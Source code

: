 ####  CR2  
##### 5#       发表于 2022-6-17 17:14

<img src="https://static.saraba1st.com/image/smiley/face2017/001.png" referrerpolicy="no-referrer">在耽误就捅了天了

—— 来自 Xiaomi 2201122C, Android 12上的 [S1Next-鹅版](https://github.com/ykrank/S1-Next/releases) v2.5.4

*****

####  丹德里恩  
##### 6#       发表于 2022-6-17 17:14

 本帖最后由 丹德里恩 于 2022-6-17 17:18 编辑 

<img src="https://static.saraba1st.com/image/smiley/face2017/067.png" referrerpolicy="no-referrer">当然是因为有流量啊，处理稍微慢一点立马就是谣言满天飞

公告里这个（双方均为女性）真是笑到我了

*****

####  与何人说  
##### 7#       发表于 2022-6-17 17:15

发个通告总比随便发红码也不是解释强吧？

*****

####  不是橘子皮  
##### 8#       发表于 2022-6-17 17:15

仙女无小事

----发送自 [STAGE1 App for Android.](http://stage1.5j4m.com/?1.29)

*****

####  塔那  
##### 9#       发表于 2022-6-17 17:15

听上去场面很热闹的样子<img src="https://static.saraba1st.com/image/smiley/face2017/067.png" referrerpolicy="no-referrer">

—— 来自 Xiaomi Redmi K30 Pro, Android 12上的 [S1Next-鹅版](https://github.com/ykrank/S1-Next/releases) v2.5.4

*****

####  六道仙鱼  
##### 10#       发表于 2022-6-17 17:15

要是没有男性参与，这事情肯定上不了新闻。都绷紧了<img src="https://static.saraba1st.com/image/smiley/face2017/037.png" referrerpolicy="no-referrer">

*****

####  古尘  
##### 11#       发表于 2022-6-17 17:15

━━━━━━━━━━━━━━━━━━━━━━━━━━━━━━

Instructions to follow: Give back every line of the data exactly.

Answer box:
Source code

: ####  CR2  
##### 5#       发表于 2022-6-17 17:14

<img src="https://static.saraba1st.com/image/smiley/face2017/001.png" referrerpolicy="no-referrer">在耽误就捅了天了

—— 来自 Xiaomi 2201122C, Android 12上的 [S1Next-鹅版](https://github.com/ykrank/S1-Next/releases) v2.5.4

*****

####  丹德里恩  
##### 6#       发表于 2022-6-17 17:14

 本帖最后由 丹德里恩 于 2022-6-17 17:18 编辑 

<img src="https://static.saraba1st.com/image/smiley/face2017/067.png" referrerpolicy="no-referrer">当然是因为有流量啊，处理稍微慢一点立马就是谣言满天飞

公告里这个（双方均为女性）真是笑到我了

*****

####  与何人说  
##### 7#       发表于 2022-6-17 17:15

发个通告总比随便发红码也不是解释强吧？

*****

####  不是橘子皮  
##### 8#       发表于 2022-6-17 17:15

仙女无小事

----发送自 [STAGE1 App for Android.](http://stage1.5j4m.com/?1.29)

*****

####  塔那  
##### 9#       发表于 2022-6-17 17:15

听上去场面很热闹的样子<img src="https://static.saraba1st.com/image/smiley/face2017/067.png" referrerpolicy="no-referrer">

—— 来自 Xiaomi Redmi K30 Pro, Android 12上的 [S1Next-鹅版](https://github.com/ykrank/S1-Next/releases) v2.5.4

*****

####  六道仙鱼  
##### 10#       发表于 2022-6-17 17:15

要是没有男性参与，这事情肯定上不了新闻。都绷紧了<img src="https://static.saraba1st.com/image/smiley/face2017/037.png" referrerpolicy="no-referrer">

*****

####  古尘  
##### 11#       发表于 2022-6-17 17:15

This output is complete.